• _DIRECTIONS FOR THIS TASK_
All entries are to be transcribed verbatim, but images are not carried over.

• _RECORDS FOR THIS EXERCISE_
────

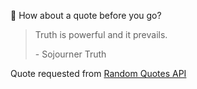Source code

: 📣 How about a quote before you go?

> Truth is powerful and it prevails.
>
> <p>- Sojourner Truth</p>

Quote requested from [Random Quotes API](https://github.com/lukePeavey/quotable)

────

• _ANSWER FOR THE TASK_
Source code

: 📣 How about a quote before you go?

> Truth is powerful and it prevails.
>
> <p>- Sojourner Truth</p>

Quote requested from [Random Quotes API](https://github.com/lukePeavey/quotable)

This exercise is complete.